A esto se suma la protección social. Pensiones, seguros de desempleo, asignaciones familiares y programas de asistencia directa forman una red que protege contra la pobreza, la enfermedad, la vejez o la pérdida del empleo. Estos mecanismos, que se pagan con el presupuesto público, sirven como apoyo social en tiempos de crisis económica. Evitan que golpes externos causen un daño irreversible en las condiciones de vida de la población.

Infraestructura y desarrollo territorial

El desarrollo social también depende de la infraestructura básica, como agua potable, saneamiento, energía, transporte y conectividad digital. Estas inversiones suelen ser a largo plazo y sus beneficios no se ven de inmediato. Por eso, necesitan una planificación de presupuesto que se mantenga con el tiempo. Cuando el presupuesto público da prioridad a estas áreas, se crean condiciones que mejoran el bienestar de la gente y el desarrollo económico de la región. Esto ayuda a reducir las diferencias entre zonas urbanas y rurales, o entre distintas provincias o regiones de un mismo país.

Un instrumento de planificación y estabilidad

Más allá de repartir recursos, el presupuesto también sirve para planificar.
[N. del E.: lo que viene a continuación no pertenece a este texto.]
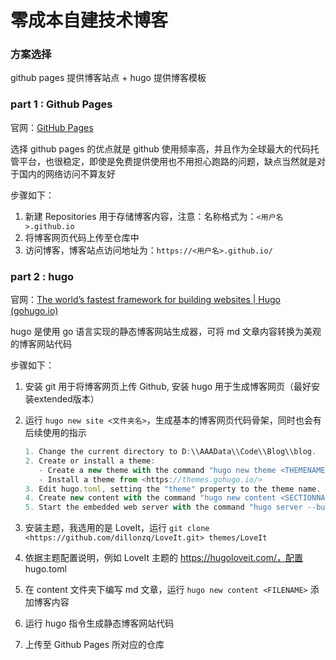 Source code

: # 零成本自建技术博客


### 方案选择

github pages 提供博客站点 + hugo 提供博客模板

### part 1 : Github Pages

官网：[GitHub Pages](https://pages.github.com/)

选择 github pages 的优点就是 github 使用频率高，并且作为全球最大的代码托管平台，也很稳定，即使是免费提供使用也不用担心跑路的问题，缺点当然就是对于国内的网络访问不算友好

步骤如下：

1. 新建 Repositories 用于存储博客内容，注意：名称格式为：`<用户名>.github.io`
2. 将博客网页代码上传至仓库中
3. 访问博客，博客站点访问地址为：`https://<用户名>.github.io/`

### part 2 : hugo

官网：[The world’s fastest framework for building websites | Hugo (gohugo.io)](https://gohugo.io/)

hugo 是使用 go 语言实现的静态博客网站生成器，可将 md 文章内容转换为美观的博客网站代码

步骤如下：

1. 安装 git 用于将博客网页上传 Github, 安装 hugo 用于生成博客网页（最好安装extended版本）

2. 运行 `hugo new site <文件夹名>`，生成基本的博客网页代码骨架，同时也会有后续使用的指示

   ```jsx
   1. Change the current directory to D:\\AAAData\\Code\\Blog\\blog.
   2. Create or install a theme:
      - Create a new theme with the command "hugo new theme <THEMENAME>"
      - Install a theme from <https://themes.gohugo.io/>
   3. Edit hugo.toml, setting the "theme" property to the theme name.
   4. Create new content with the command "hugo new content <SECTIONNAME>\\<FILENAME>.<FORMAT>".
   5. Start the embedded web server with the command "hugo server --buildDrafts".
   ```

3. 安装主题，我选用的是 LoveIt，运行 `git clone <https://github.com/dillonzq/LoveIt.git> themes/LoveIt`

4. 依据主题配置说明，例如 LoveIt 主题的 https://hugoloveit.com/，配置 hugo.toml

5. 在 content 文件夹下编写 md 文章，运行 `hugo new content <FILENAME>` 添加博客内容

6. 运行 hugo 指令生成静态博客网站代码

7. 上传至 Github Pages 所对应的仓库

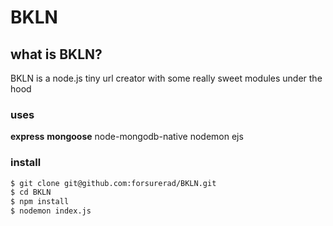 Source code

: 
BKLN
====

## what is BKLN?

BKLN is a node.js tiny url creator with some really sweet modules under the hood

### uses

**express**
**mongoose**
node-mongodb-native
nodemon
ejs

### install

```bash
$ git clone git@github.com:forsurerad/BKLN.git
$ cd BKLN
$ npm install
$ nodemon index.js
``` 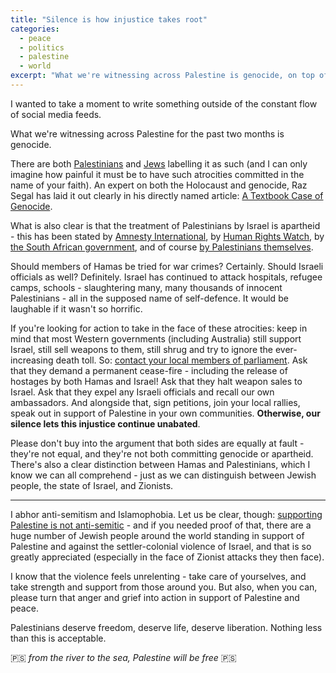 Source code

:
 ```yaml
---
title: "Silence is how injustice takes root"
categories:
  - peace
  - politics
  - palestine
  - world
excerpt: "What we're witnessing across Palestine is genocide, on top of apartheid and decades of violence, dispossession, and murder."
---
```


I wanted to take a moment to write something outside of the constant flow of social media feeds.

What we're witnessing across Palestine for the past two months is genocide.

There are both [Palestinians](https://www.instagram.com/p/Cyji8_kNGDb/) and [Jews](https://twitter.com/OwenJones84/status/1726948242531782961) labelling it as such (and I can only imagine how painful it must be to have such atrocities committed in the name of your faith). An expert on both the Holocaust and genocide, Raz Segal has laid it out clearly in his directly named article: [A Textbook Case of Genocide](https://jewishcurrents.org/a-textbook-case-of-genocide).

What is also clear is that the treatment of Palestinians by Israel is apartheid - this has been stated by [Amnesty International](https://www.amnesty.org.au/israels-apartheid-against-palestinians-a-look-into-decades-of-oppression-report/), by [Human Rights Watch](https://www.hrw.org/news/2021/07/19/israeli-apartheid-threshold-crossed), by [the South African government](https://www.aljazeera.com/news/2022/7/26/south-africa-calls-for-israels-proscription-as-apartheid-state), and of course [by Palestinians themselves](https://www.instagram.com/p/CyswI0MtoUw/).

Should members of Hamas be tried for war crimes? Certainly. Should Israeli officials as well? Definitely. Israel has continued to attack hospitals, refugee camps, schools - slaughtering many, many thousands of innocent Palestinians - all in the supposed name of self-defence. It would be laughable if it wasn't so horrific.

If you're looking for action to take in the face of these atrocities: keep in mind that most Western governments (including Australia) still support Israel, still sell weapons to them, still shrug and try to ignore the ever-increasing death toll. So: [contact your local members of parliament](https://apan.org.au/israel_stop/). Ask that they demand a permanent cease-fire - including the release of hostages by both Hamas and Israel! Ask that they halt weapon sales to Israel. Ask that they expel any Israeli officials and recall our own ambassadors. And alongside that, sign petitions, join your local rallies, speak out in support of Palestine in your own communities. **Otherwise, our silence lets this injustice continue unabated**.

Please don't buy into the argument that both sides are equally at fault - they're not equal, and they're not both committing genocide or apartheid. There's also a clear distinction between Hamas and Palestinians, which I know we can all comprehend - just as we can distinguish between Jewish people, the state of Israel, and Zionists.

---

I abhor anti-semitism and Islamophobia. Let us be clear, though: [supporting Palestine is not anti-semitic](https://www.nplusonemag.com/online-only/online-only/a-dangerous-conflation/) - and if you needed proof of that, there are a huge number of Jewish people around the world standing in support of Palestine and against the settler-colonial violence of Israel, and that is so greatly appreciated (especially in the face of Zionist attacks they then face).

I know that the violence feels unrelenting - take care of yourselves, and take strength and support from those around you. But also, when you can, please turn that anger and grief into action in support of Palestine and peace.

Palestinians deserve freedom, deserve life, deserve liberation. Nothing less than this is acceptable.

🇵🇸 _from the river to the sea, Palestine will be free_ 🇵🇸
Permite pensar en metas a mediano y largo plazo, anticipar necesidades futuras y coordinar las políticas de distintas áreas del Estado. Un presupuesto bien hecho no solo responde a la situación del momento. También muestra una idea de desarrollo que une crecimiento económico, cuidado del ambiente y cohesión social. Además, la disciplina fiscal y la previsibilidad en el presupuesto son importantes para generar confianza, tanto dentro como fuera del país. Esto influye en la capacidad del Estado para mantener sus políticas sociales en el tiempo sin poner en riesgo la estabilidad macroeconómica.

Los riesgos del ajuste y la desinversión social

Cuando, por el contrario, el gasto social se recorta de manera abrupta, ya sea por crisis fiscales, decisiones de política económica o presiones externas, las consecuencias suelen afectar más a los sectores más vulnerables. Estas personas dependen en mayor medida de los servicios públicos. La evidencia histórica en distintos países muestra que los ajustes presupuestarios sin suficiente protección de las áreas sociales tienden a aumentar la pobreza, provocar más deserción escolar y empeorar los indicadores de salud pública. Estos efectos pueden durar por generaciones. Por eso, la discusión sobre cómo y dónde ajustar el gasto público, cuando es necesario, es tan importante como la discusión sobre cuánto gastar.

Transparencia y participación ciudadana

Finalmente, la importancia del presupuesto público para el desarrollo social no depende solo de la cantidad de recursos asignados. También influye la calidad de su gestión. La transparencia en la elaboración y ejecución del presupuesto, junto con mecanismos de participación ciudadana como los presupuestos participativos, ayudan a que la asignación de recursos responda de verdad a las necesidades de la población y no a intereses particulares. El control social y la rendición de cuentas aumentan la legitimidad del gasto público y mejoran su eficacia. Así se busca que cada peso invertido tenga el mayor impacto posible en el bienestar colectivo.

En resumen, el presupuesto público es mucho más que una herramienta contable. Es el mecanismo por el que una sociedad decide qué tipo de desarrollo quiere construir. Invertir de forma constante y eficaz en educación, salud, protección social e infraestructura no es un gasto; es una inversión que trae beneficios sociales a largo plazo. Un presupuesto bien hecho, claro y pensado para reducir las desigualdades es, al final, una condición necesaria para lograr un desarrollo social real, inclusivo y que se mantenga en el tiempo.